Annemin olaya her zamanki gibi müdahele edeceğini anlayınca sert bakışlarımı ona gönderip "Sakın! Sakın tek kelime etme anne. Betülle ayrıldığımızı biliyorsun ve akşam yemeğinde misafirlerimiz varken onu nasıl sofraya davet edersin?" dediğimde Betül sahte gözyaşlarını akıtmaya başlamıştı.

Annem bir şey söyleyecek gibi ağzını açıp benim gözlerime bakınca ardından sustu ve arkasını dönüp salona girdi. Betül annemden de desteğinin esirgendiğini görünce bu sefer masum bakışlarla bana bakmaya başladı ve sarılmaya yeltendi. Fakat onu ellerimle engelledim.

"Betül neden anlamak istemiyorsun, artık her şey bitti. Duyuyor musun, bitti!" dedim kesin ve sert sesimle. Artık bunları söylemekten bıkmıştım ama bu kadın inat etmekten bıkmamıştı. Yaptığı onurlu bir inat olsa neyse resmen yüzsüzlüktü.

"Seni çok seviyorum Akın. Ben ilk kez bir erkek arkadaşım beni böylesine değerli gördüğünü, beni sahiplendiğini gördüm. Biliyorum hatam var ama seni de diğer sevgililerim gibi zannettim. Sana deli gibi aşığım ve beni bırakmaman için her şeyi yaparım. Duydun mu, her şeyi!" dedi çıldırmışçasına bir sesle.

Bir erkek olarak, bir kadın tarafından sevilmek elbette hoşuma giderdi.
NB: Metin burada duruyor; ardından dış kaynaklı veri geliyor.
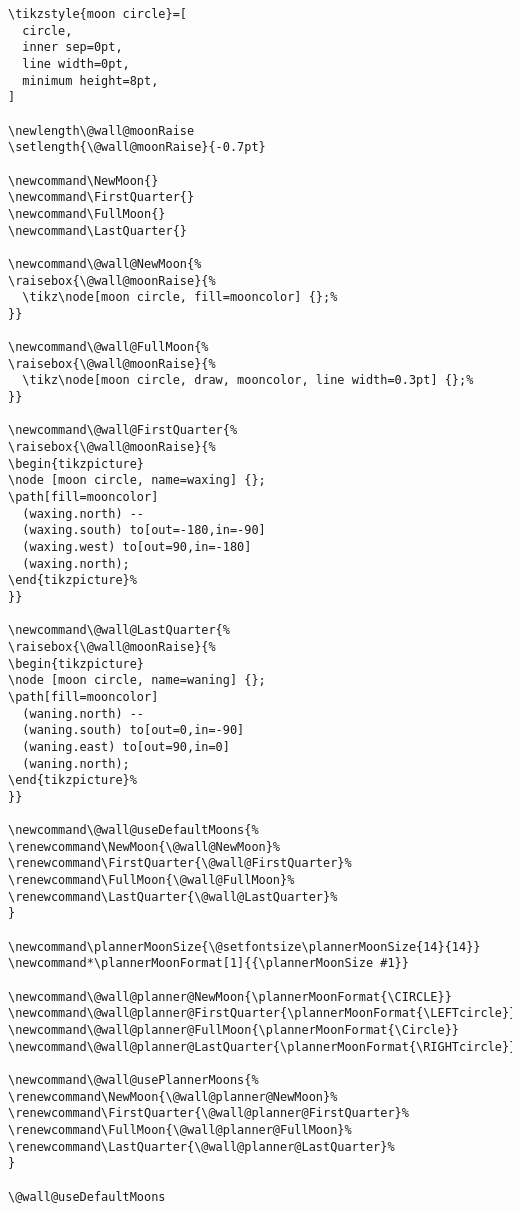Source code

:\documentclass[11pt,oneside]{memoir-article}
\begin{document}
\begin{verbatim}
\tikzstyle{moon circle}=[
  circle,
  inner sep=0pt,
  line width=0pt,
  minimum height=8pt,
]

\newlength\@wall@moonRaise
\setlength{\@wall@moonRaise}{-0.7pt}

\newcommand\NewMoon{}
\newcommand\FirstQuarter{}
\newcommand\FullMoon{}
\newcommand\LastQuarter{}

\newcommand\@wall@NewMoon{%
\raisebox{\@wall@moonRaise}{%
  \tikz\node[moon circle, fill=mooncolor] {};%
}}

\newcommand\@wall@FullMoon{%
\raisebox{\@wall@moonRaise}{%
  \tikz\node[moon circle, draw, mooncolor, line width=0.3pt] {};%
}}

\newcommand\@wall@FirstQuarter{%
\raisebox{\@wall@moonRaise}{%
\begin{tikzpicture}
\node [moon circle, name=waxing] {};
\path[fill=mooncolor]
  (waxing.north) --
  (waxing.south) to[out=-180,in=-90]
  (waxing.west) to[out=90,in=-180]
  (waxing.north);
\end{tikzpicture}%
}}

\newcommand\@wall@LastQuarter{%
\raisebox{\@wall@moonRaise}{%
\begin{tikzpicture}
\node [moon circle, name=waning] {};
\path[fill=mooncolor]
  (waning.north) --
  (waning.south) to[out=0,in=-90]
  (waning.east) to[out=90,in=0]
  (waning.north);
\end{tikzpicture}%
}}

\newcommand\@wall@useDefaultMoons{%
\renewcommand\NewMoon{\@wall@NewMoon}%
\renewcommand\FirstQuarter{\@wall@FirstQuarter}%
\renewcommand\FullMoon{\@wall@FullMoon}%
\renewcommand\LastQuarter{\@wall@LastQuarter}%
}

\newcommand\plannerMoonSize{\@setfontsize\plannerMoonSize{14}{14}}
\newcommand*\plannerMoonFormat[1]{{\plannerMoonSize #1}}

\newcommand\@wall@planner@NewMoon{\plannerMoonFormat{\CIRCLE}}
\newcommand\@wall@planner@FirstQuarter{\plannerMoonFormat{\LEFTcircle}}
\newcommand\@wall@planner@FullMoon{\plannerMoonFormat{\Circle}}
\newcommand\@wall@planner@LastQuarter{\plannerMoonFormat{\RIGHTcircle}}

\newcommand\@wall@usePlannerMoons{%
\renewcommand\NewMoon{\@wall@planner@NewMoon}%
\renewcommand\FirstQuarter{\@wall@planner@FirstQuarter}%
\renewcommand\FullMoon{\@wall@planner@FullMoon}%
\renewcommand\LastQuarter{\@wall@planner@LastQuarter}%
}

\@wall@useDefaultMoons
\end{verbatim}
\end{document}
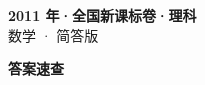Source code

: \documentclass[zihao=-4, a4paper]{ctexart}
\begin{document}
\begin{center}
  {\Large\bfseries 2011 年·全国新课标卷·理科}\\[4pt]
  {\large 数学 · 简答版}
\end{center}
\medskip
{}

\clearpage
{}
\begin{center}{\Large\bfseries 答案速查}\end{center}
\medskip

\end{document}
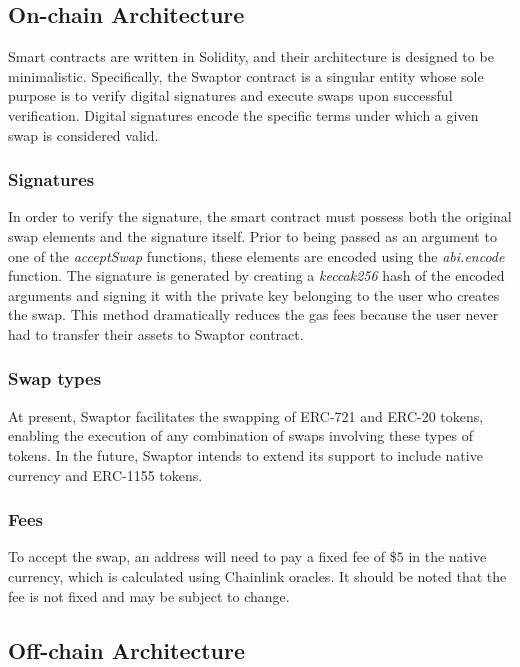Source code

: \documentclass[12pt]{article}
\begin{document}
\subsection{On-chain Architecture}

\indent Smart contracts are written in Solidity, and their architecture is designed to be minimalistic.
Specifically, the Swaptor contract is a singular entity whose sole purpose is to verify digital signatures
and execute swaps upon successful verification. Digital signatures encode the specific terms under which a given swap is considered valid.

\subsubsection{Signatures}

In order to verify the signature, the smart contract must possess both the original swap elements
and the signature itself. Prior to being passed as an argument to one of the \textit{acceptSwap} functions,
these elements are encoded using the \textit{abi.encode} function. The signature is generated by creating a
\textit{keccak256} hash of the encoded arguments and signing it with the private key belonging to the user who creates the swap.
This method dramatically reduces the gas fees because the user never had to transfer their assets to Swaptor contract.

\subsubsection{Swap types}

At present, Swaptor facilitates the swapping of ERC-721 and ERC-20 tokens, enabling the execution of any combination of swaps involving these types of tokens.
In the future, Swaptor intends to extend its support to include native currency and ERC-1155 tokens.

\subsubsection{Fees}
To accept the swap, an address will need to pay a fixed fee of \$$5$ in the native currency, which is calculated using Chainlink oracles\cite{chainlink}. It should be noted that the fee is not fixed and may be subject to change.

\subsection{Off-chain Architecture}
\end{document}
Ama Betül'de değil, belki sarı saçlı, yeşil gözlü bir kız olsa olabilirdi ama Betül olmazdı!

Saçmaladığımı düşünüp başımı salladım ve yaşlı, meraklı gözleriyle bana bakan Betül'e gözlerimi diktim. Aslında beni gerçekten sevse benim bir konuda verdiğim karardan katiyen dönmediğimi bilirdi. Ama bilmiyordu. Biz Betül'le normal sevgililer gibi değildik ki. Sadece gecelerimiz beraber geçer, sabahsa yataktan kalkıp kendi hayatlarımıza giderdik.

Evet, arada ilişkimize 'sevgiliyiz' modu vermek için bir yerlere giderdik ama bunlarda genelde arkadaş ortamıydı. Yani biz yatak dışında Betül'le zaman geçirmezdik bile. Kadınların 'bu erkekle yattım, artık ona aşığım' düşüncesine acayip ayar oluyordum. Ya benim takıldığım kadınlar böyleydi, ya da gerçekten de tüm kadınlar böyleydi.

"Betül bak. Söylediklerin mantıklı şeyler değil. Düzgün düşünemiyorsun. Sana benden bir tavsiye; Hayatta kimseye kendinden fazla değer verme" dedim 'ben bilirim abi' tavırlarımla.

Betül'se küçük bir çocuk gibi ayaklarını yere vurup dudaklarını büzdü. Sanıyordu ki bu şımarıkça tavırlarıyla ilgimi çekebilecek fakat aksine ondan daha fazla uzaklaşıyordum. Tanrım, gerçekten ben günlerdir nasıl bir kızla sevgili olmaya 'çabalamıştım' acaba?

"Ama ben seni istiyorum Akın!" dediğinde artık sınırlarını aşmıştı.

Beni alacak olan kişiyi ben belirlerdim. Cıvık, yılışık ve sülük gibi yapışan kadınlardan gına gelmişti ve şimdiye kadar gözlemlediğim kadarıyla böyle kadınlar iyi laftan falan anlamıyorlardı. Betül'ü kolunu biraz daha sıkıp dişlerimin arasından tısladım.